**What this task involves:** An exact copy of all the records is the expected answer.

**Given records:**
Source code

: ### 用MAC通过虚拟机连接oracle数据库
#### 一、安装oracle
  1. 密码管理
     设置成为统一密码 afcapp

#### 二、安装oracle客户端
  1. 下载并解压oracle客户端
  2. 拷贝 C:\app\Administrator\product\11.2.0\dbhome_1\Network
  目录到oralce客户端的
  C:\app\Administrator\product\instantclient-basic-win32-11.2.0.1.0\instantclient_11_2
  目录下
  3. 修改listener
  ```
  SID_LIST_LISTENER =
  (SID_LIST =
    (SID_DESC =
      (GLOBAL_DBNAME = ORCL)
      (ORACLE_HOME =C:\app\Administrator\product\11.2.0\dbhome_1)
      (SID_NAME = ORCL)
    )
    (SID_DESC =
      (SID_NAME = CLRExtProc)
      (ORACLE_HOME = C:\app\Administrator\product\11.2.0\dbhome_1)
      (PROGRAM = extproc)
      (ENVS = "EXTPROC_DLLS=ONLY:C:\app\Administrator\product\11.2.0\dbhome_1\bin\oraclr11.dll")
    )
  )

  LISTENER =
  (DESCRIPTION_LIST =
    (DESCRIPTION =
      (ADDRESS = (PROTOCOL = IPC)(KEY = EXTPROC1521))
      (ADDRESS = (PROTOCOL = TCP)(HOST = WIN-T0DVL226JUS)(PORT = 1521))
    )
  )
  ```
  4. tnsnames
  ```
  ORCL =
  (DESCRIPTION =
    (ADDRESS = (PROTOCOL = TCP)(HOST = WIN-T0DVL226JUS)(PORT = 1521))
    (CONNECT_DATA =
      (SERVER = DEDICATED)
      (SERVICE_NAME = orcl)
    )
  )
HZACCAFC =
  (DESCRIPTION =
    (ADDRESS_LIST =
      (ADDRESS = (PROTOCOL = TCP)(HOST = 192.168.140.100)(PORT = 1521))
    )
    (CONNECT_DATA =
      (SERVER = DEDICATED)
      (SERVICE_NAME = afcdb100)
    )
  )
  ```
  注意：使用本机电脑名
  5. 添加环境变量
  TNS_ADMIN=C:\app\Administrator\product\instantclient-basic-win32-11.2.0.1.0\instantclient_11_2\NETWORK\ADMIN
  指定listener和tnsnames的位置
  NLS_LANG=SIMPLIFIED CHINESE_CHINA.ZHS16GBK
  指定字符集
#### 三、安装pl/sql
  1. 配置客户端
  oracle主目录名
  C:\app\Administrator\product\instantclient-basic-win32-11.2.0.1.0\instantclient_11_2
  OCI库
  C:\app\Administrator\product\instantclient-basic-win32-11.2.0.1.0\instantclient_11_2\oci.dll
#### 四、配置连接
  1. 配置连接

**Exercise answer:**
Source code

: ### 用MAC通过虚拟机连接oracle数据库
#### 一、安装oracle
  1. 密码管理
     设置成为统一密码 afcapp

#### 二、安装oracle客户端
  1. 下载并解压oracle客户端
  2. 拷贝 C:\app\Administrator\product\11.2.0\dbhome_1\Network
  目录到oralce客户端的
  C:\app\Administrator\product\instantclient-basic-win32-11.2.0.1.0\instantclient_11_2
  目录下
  3. 修改listener
  ```
  SID_LIST_LISTENER =
  (SID_LIST =
    (SID_DESC =
      (GLOBAL_DBNAME = ORCL)
      (ORACLE_HOME =C:\app\Administrator\product\11.2.0\dbhome_1)
      (SID_NAME = ORCL)
    )
    (SID_DESC =
      (SID_NAME = CLRExtProc)
      (ORACLE_HOME = C:\app\Administrator\product\11.2.0\dbhome_1)
      (PROGRAM = extproc)
      (ENVS = "EXTPROC_DLLS=ONLY:C:\app\Administrator\product\11.2.0\dbhome_1\bin\oraclr11.dll")
    )
  )

  LISTENER =
  (DESCRIPTION_LIST =
    (DESCRIPTION =
      (ADDRESS = (PROTOCOL = IPC)(KEY = EXTPROC1521))
      (ADDRESS = (PROTOCOL = TCP)(HOST = WIN-T0DVL226JUS)(PORT = 1521))
    )
  )
  ```
  4. tnsnames
  ```
  ORCL =
  (DESCRIPTION =
    (ADDRESS = (PROTOCOL = TCP)(HOST = WIN-T0DVL226JUS)(PORT = 1521))
    (CONNECT_DATA =
      (SERVER = DEDICATED)
      (SERVICE_NAME = orcl)
    )
  )
HZACCAFC =
  (DESCRIPTION =
    (ADDRESS_LIST =
      (ADDRESS = (PROTOCOL = TCP)(HOST = 192.168.140.100)(PORT = 1521))
    )
    (CONNECT_DATA =
      (SERVER = DEDICATED)
      (SERVICE_NAME = afcdb100)
    )
  )
  ```
  注意：使用本机电脑名
  5. 添加环境变量
  TNS_ADMIN=C:\app\Administrator\product\instantclient-basic-win32-11.2.0.1.0\instantclient_11_2\NETWORK\ADMIN
  指定listener和tnsnames的位置
  NLS_LANG=SIMPLIFIED CHINESE_CHINA.ZHS16GBK
  指定字符集
#### 三、安装pl/sql
  1. 配置客户端
  oracle主目录名
  C:\app\Administrator\product\instantclient-basic-win32-11.2.0.1.0\instantclient_11_2
  OCI库
  C:\app\Administrator\product\instantclient-basic-win32-11.2.0.1.0\instantclient_11_2\oci.dll
#### 四、配置连接
  1. 配置连接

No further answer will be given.